现在，只需两行代码就将画面裁剪/尺寸调整操作的速度提高了 9 倍。

示例 2：流分发与多路输出

上面的管道中已经使用了几个与自定义代码交互时会使用的元素：

标识元素（例如 identity name=frame_ready_webcam silent=false)。可用于调试管道中的时序。它们触发时的时间戳被保存，然后在管道末尾的“marks”元素中以键值对形式返回（键表示元素名称，值是时间戳）。

Appsink 元素（例如 appsink name=frame）。用于将数据从 GStreamer 管道发送到你的应用程序。这里 appsink 之前的元素是 video/x-raw,format=RGB,width=224,height=224，因此将向 Python 发送一个 224x224 RGB 数组。这些数据通过 frames_by_sink 元素以键值对形式接收（键为appsink名称，值为实际数据）。

每个管道可以有多个 appsink。比如你还想获取原始的 1920x1080 图像，那就可以在 identity name=frame_ready_webcam 之后将管道分成两部分，并将一部分发送到新的 appsink，另一部分通过尺寸调整/画面裁剪管道发送。

1️⃣ 创建一个新的 ex2.py 文件并写入如下代码：

from gst_helper import gst_grouped_frames, atomic_save_image, timing_marks_to_str
import time, argparse

parser = argparse.ArgumentParser(description=`GStreamer -> Python RGB frames`)
parser.add_argument(`--video-source`, type=str, required=True, help=`GStreamer video source (e.g. "v4l2src device=/dev/video2" or "qtiqmmfsrc name=camsrc camera=0")`)
args, unknown = parser.parse_known_args()

PIPELINE = (
    # Video source
    f"{args.video_source} ! "
    # Properties for the video source
    "video/x-raw,width=1920,height=1080 ! "
    # An identity element so we can track when a new frame is ready (so we can calc. processing time)
    "identity name=frame_ready_webcam silent=false ! "

    # Split the stream
    "tee name=t "

    # Branch A) convert to RGB and send to original appsink
        "t. ! queue max-size-buffers=1 leaky=downstream ! "
        "qtivtransform ! video/x-raw,format=RGB ! "
        "appsink name=original drop=true sync=false max-buffers=1 emit-signals=true "

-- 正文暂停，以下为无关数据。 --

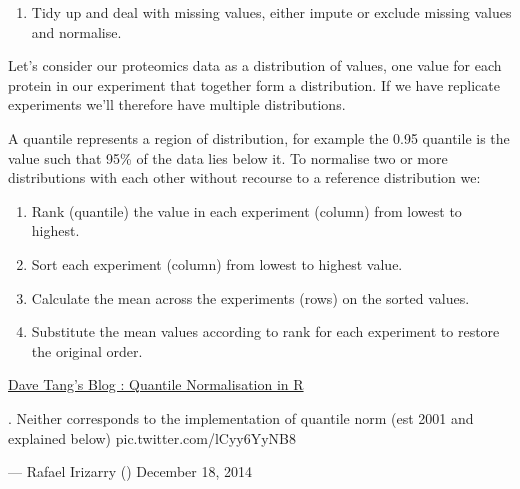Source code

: \documentclass[12pt,]{book}
\providecommand{\tightlist}{%
  \setlength{\itemsep}{0pt}\setlength{\parskip}{0pt}}
\theoremstyle{definition}
\theoremstyle{definition}
\theoremstyle{definition}
\theoremstyle{remark}
\begin{document}
\begin{enumerate}
\def\labelenumi{\arabic{enumi}.}
\setcounter{enumi}{1}
\tightlist
\item
  Tidy up and deal with missing values, either impute or exclude missing
  values and normalise.
\end{enumerate}

Let's consider our proteomics data as a distribution of values, one
value for each protein in our experiment that together form a
distribution. If we have replicate experiments we'll therefore have
multiple distributions.

A quantile represents a region of distribution, for example the 0.95
quantile is the value such that 95\% of the data lies below it. To
normalise two or more distributions with each other without recourse to
a reference distribution we:

\begin{enumerate}
\def\labelenumi{(\roman{enumi})}
\tightlist
\item
  Rank (quantile) the value in each experiment (column) from lowest to
  highest.
\item
  Sort each experiment (column) from lowest to highest value.
\item
  Calculate the mean across the experiments (rows) on the sorted values.
\item
  Substitute the mean values according to rank for each experiment to
  restore the original order.
\end{enumerate}

\href{https://davetang.org/muse/2014/07/07/quantile-normalisation-in-r/}{Dave
Tang's Blog : Quantile Normalisation in R}

.\citet{ewanbirney} Neither corresponds to the \citet{Bioconductor}
implementation of quantile norm (est 2001 and explained below)
pic.twitter.com/lCyy6YyNB8

--- Rafael Irizarry (\citet{rafalab}) December 18, 2014
\end{document}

    # Branch B) resize/crop to 224x224 -> send to another appsink
        "t. ! queue max-size-buffers=1 leaky=downstream ! "
        # Crop (square), the crop syntax is ('<X, Y, WIDTH, HEIGHT >').
        # So here we use 1920x1080 input, then center crop to 1080x1080 ((1920-1080)/2 = 420 = x crop)
        f'qtivtransform crop="<420, 0, 1080, 1080>" ! '
        # then resize to 224x224
        "video/x-raw,format=RGB,width=224,height=224 ! "
        # Event when the crop/scale are done
        "identity name=transform_done silent=false ! "
        # Send out the resulting frame to an appsink (where we can pick it up from Python)
        "queue max-size-buffers=2 leaky=downstream ! "
        "appsink name=frame drop=true sync=false max-buffers=1 emit-signals=true "
)

for frames_by_sink, marks in gst_grouped_frames(PIPELINE):
    print(f"Frame ready")
    print('    Data:', end='')
    for key in list(frames_by_sink):
        print(f' name={key} {frames_by_sink[key].shape}', end='')
    print('')
    print('    Timings:', timing_marks_to_str(marks))

    # Save image to disk
    frame = frames_by_sink['frame']
    atomic_save_image(frame=frame, path='out/imsdk.png')
    original = frames_by_sink['original']
    atomic_save_image(frame=original, path='out/imsdk_original.png')

2️⃣ 运行

python3 ex2.py --video-source "$IMSDK_VIDEO_SOURCE"

# Frame ready
#     Data: name=frame (224, 224, 3) name=original (1080, 1920, 3)
#     Timings: frame_ready_webcam→transform_done: 1.79ms, transform_done→pipeline_finished: 4.75ms (total 6.54ms)
# Frame ready
#     Data: name=frame (224, 224, 3) name=original (1080, 1920, 3)
#     Timings: frame_ready_webcam→transform_done: 3.63ms, transform_done→pipeline_finished: 3.59ms (total 7.22ms)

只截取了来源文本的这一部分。